Improving Deep Network Debuggability via Sparse Decision Layers
This repository contains the code for our paper:
Leveraging Sparse Linear Layers for Debuggable Deep Networks
Eric Wong*, Shibani Santurkar*, Aleksander Madry
Paper: http://arxiv.org/abs/2105.04857
Blog posts: Part1 and Part2
@article{wong2021leveraging,
title={Leveraging Sparse Linear Layers for Debuggable Deep Networks},
author={Wong, Eric and Santurkar, Shibani and M{\k{a}}dry, Aleksander},
journal={arXiv preprint arXiv:2105.04857},
year={2021}
}
Getting started
Our code relies on the MadryLab public robustness
library, as well as the glm_saga
library which will be automatically installed when you follow the instructions below. The glm_saga
library contains a standalone implementation of our sparse GLM solver.
-
Clone our repo:
git clone https://github.com/microsoft/DebuggableDeepNetworks.git
-
Setup the lucent submodule using:
git submodule update --init --recursive
-
We recommend using conda for dependencies:
conda env create -f environment.yml conda activate debuggable
Training sparse decision layers
Contents:
main.py
fits a sparse decision layer on top of the deep features of the specified pre-trained (language/vision) deep networkhelpers/
has some helper functions for loading datasets, models, and featureslanguage/
has some additional code for handling language models and datasets
To run the settings in our paper, you can use the following commands:
# Sentiment classification
python main.py --dataset sst --dataset-path --dataset-type language --model-path barissayil/bert-sentiment-analysis-sst --arch bert --out-path ./tmp/sst/ --cache
# Toxic comment classification (biased)
python main.py --dataset jigsaw-toxic --dataset-path --dataset-type language --model-path unitary/toxic-bert --arch bert --out-path ./tmp/jigsaw-toxic/ --cache --balance
# Toxic comment classification (unbiased)

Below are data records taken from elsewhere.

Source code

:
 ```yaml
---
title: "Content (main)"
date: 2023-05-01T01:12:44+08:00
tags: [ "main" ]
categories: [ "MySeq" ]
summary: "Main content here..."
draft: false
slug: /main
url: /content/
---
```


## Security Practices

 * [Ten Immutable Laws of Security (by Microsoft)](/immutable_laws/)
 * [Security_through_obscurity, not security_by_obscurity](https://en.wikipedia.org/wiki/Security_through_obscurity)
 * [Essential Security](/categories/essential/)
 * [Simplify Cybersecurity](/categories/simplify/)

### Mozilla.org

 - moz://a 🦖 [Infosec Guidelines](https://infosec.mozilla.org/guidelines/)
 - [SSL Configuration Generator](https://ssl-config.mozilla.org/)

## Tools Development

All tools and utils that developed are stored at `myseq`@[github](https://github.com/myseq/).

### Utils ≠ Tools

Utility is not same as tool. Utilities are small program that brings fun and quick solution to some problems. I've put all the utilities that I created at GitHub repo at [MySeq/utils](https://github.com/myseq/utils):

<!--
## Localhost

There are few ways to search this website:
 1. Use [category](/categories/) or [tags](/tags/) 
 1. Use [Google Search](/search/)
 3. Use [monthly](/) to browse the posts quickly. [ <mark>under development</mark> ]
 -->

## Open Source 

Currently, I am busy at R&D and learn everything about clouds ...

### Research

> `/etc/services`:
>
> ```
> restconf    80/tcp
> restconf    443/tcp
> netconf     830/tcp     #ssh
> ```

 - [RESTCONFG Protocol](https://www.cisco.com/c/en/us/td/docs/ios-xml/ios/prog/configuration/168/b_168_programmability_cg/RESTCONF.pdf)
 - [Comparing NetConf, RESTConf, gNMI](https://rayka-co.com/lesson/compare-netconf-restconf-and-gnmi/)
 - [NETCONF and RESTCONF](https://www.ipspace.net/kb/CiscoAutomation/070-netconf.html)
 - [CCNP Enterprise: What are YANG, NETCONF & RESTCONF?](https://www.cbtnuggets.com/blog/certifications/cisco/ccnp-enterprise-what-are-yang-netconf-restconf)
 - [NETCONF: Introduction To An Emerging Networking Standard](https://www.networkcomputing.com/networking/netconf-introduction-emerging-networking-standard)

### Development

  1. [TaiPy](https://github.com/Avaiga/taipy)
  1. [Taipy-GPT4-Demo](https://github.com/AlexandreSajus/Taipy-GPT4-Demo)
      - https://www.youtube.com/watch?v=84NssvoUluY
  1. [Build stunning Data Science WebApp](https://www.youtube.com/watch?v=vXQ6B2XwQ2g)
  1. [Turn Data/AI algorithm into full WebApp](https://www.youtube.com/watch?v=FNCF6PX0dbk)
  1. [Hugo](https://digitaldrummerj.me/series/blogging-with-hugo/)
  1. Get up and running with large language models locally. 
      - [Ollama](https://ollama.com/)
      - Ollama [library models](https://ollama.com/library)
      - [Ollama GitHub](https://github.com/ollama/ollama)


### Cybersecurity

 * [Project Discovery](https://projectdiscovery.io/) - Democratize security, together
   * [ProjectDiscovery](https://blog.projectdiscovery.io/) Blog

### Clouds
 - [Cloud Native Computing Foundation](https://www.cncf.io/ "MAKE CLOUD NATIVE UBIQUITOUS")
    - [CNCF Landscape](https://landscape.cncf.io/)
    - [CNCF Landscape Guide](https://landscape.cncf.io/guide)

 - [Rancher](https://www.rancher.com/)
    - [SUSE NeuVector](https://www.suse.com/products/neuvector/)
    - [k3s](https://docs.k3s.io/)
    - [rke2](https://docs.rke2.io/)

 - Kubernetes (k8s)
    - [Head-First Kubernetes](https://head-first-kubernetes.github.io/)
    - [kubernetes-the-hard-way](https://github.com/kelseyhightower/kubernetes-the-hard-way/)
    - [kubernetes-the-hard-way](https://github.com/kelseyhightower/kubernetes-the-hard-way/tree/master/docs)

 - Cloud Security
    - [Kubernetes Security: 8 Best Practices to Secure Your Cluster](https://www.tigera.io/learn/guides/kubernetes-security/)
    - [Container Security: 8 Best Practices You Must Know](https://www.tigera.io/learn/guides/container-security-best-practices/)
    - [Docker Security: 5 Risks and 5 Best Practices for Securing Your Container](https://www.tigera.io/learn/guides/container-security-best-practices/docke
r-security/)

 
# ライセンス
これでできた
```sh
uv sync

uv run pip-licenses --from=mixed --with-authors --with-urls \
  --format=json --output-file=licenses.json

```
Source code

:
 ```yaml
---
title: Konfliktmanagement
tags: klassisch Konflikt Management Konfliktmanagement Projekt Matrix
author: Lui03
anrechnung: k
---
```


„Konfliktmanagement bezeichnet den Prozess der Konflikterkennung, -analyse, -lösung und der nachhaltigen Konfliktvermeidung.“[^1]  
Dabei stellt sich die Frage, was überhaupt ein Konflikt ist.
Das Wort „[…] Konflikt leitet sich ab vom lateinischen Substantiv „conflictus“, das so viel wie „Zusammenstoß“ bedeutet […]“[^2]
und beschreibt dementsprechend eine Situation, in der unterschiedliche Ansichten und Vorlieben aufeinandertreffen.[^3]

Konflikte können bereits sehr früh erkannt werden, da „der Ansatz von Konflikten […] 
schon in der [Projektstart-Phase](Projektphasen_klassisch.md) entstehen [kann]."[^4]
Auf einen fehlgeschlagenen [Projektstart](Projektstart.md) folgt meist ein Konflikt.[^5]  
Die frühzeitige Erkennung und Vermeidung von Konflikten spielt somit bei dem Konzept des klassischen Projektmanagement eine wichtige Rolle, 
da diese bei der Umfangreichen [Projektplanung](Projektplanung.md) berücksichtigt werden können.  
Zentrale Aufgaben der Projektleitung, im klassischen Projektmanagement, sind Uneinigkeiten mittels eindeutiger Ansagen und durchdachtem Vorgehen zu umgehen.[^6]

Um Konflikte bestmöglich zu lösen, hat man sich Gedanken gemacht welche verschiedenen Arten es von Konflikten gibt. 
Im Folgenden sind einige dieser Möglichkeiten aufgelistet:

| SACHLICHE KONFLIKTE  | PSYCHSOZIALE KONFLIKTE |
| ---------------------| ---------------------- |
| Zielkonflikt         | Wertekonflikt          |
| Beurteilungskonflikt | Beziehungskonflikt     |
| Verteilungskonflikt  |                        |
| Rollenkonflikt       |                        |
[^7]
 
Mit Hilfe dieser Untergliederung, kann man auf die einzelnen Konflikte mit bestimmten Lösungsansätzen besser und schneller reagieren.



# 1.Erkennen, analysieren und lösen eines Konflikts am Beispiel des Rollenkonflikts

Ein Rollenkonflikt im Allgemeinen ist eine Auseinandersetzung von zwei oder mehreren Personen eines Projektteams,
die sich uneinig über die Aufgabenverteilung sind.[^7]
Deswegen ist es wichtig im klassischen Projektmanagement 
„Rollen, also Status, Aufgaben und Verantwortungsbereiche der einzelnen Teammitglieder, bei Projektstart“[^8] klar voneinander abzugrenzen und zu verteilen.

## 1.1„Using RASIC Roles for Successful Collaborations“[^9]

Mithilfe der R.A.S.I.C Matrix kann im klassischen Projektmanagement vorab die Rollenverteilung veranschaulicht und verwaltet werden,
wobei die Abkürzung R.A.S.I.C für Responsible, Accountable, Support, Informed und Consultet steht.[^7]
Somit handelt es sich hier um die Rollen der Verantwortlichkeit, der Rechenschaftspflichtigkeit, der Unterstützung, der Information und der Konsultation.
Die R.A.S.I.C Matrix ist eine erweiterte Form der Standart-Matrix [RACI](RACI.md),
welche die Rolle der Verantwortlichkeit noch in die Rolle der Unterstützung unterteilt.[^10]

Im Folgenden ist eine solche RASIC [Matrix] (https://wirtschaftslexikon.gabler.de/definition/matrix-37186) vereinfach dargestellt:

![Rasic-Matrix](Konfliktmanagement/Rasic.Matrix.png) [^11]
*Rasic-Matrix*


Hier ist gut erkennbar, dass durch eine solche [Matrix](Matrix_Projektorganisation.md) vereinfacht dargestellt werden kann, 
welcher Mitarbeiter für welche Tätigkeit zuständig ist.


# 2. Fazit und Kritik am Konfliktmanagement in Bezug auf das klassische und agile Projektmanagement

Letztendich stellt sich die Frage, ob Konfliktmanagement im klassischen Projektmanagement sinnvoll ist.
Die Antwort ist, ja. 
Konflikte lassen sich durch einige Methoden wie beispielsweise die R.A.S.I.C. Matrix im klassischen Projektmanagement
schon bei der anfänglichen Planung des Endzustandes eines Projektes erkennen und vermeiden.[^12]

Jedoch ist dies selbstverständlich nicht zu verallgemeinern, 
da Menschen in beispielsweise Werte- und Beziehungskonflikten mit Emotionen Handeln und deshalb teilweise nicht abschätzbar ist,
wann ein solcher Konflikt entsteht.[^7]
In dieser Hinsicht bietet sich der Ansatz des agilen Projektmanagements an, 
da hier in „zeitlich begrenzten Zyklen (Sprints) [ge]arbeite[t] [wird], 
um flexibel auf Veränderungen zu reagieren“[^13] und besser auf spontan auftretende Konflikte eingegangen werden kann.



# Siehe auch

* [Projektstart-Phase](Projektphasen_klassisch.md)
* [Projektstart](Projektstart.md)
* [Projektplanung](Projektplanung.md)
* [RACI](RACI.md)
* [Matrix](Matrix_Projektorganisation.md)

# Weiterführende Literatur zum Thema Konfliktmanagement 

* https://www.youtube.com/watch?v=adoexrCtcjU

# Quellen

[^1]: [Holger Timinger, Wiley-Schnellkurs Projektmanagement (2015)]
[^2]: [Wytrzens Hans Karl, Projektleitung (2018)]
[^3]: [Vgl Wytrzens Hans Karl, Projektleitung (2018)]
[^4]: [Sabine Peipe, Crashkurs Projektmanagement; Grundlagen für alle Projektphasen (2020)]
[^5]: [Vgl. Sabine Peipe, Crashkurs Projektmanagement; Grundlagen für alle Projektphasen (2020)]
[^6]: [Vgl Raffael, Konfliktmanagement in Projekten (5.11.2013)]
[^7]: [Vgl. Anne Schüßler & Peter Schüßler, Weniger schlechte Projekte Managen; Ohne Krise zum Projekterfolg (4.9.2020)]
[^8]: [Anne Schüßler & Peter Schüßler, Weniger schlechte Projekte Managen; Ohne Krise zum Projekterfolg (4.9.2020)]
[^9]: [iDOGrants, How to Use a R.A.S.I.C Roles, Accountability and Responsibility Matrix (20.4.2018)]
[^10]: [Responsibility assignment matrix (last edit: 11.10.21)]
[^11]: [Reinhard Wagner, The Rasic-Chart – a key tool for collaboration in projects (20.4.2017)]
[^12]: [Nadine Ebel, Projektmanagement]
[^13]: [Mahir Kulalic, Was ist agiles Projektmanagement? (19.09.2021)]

python main.py --dataset jigsaw-alt-toxic --dataset-path --dataset-type language --model-path unitary/unbiased-toxic-roberta --arch roberta --out-path ./tmp/unbiased-jigsaw-toxic/ --cache --balance
# Places-10
python main.py --dataset places-10 --dataset-path --dataset-type vision --model-path --arch resnet50 --out-path ./tmp/places/ --cache
# ImageNet
python main.py --dataset imagenet --dataset-path --dataset-type vision --model-path --arch resnet50 --out-path ./tmp/imagenet/ --cache
Interpreting deep features
After fitting a sparse GLM with one of the above commands, we provide some notebooks for inspecting and visualizing the resulting features. See inspect_vision_models.ipynb
and inspect_language_models.ipynb
for the vision and language settings respectively.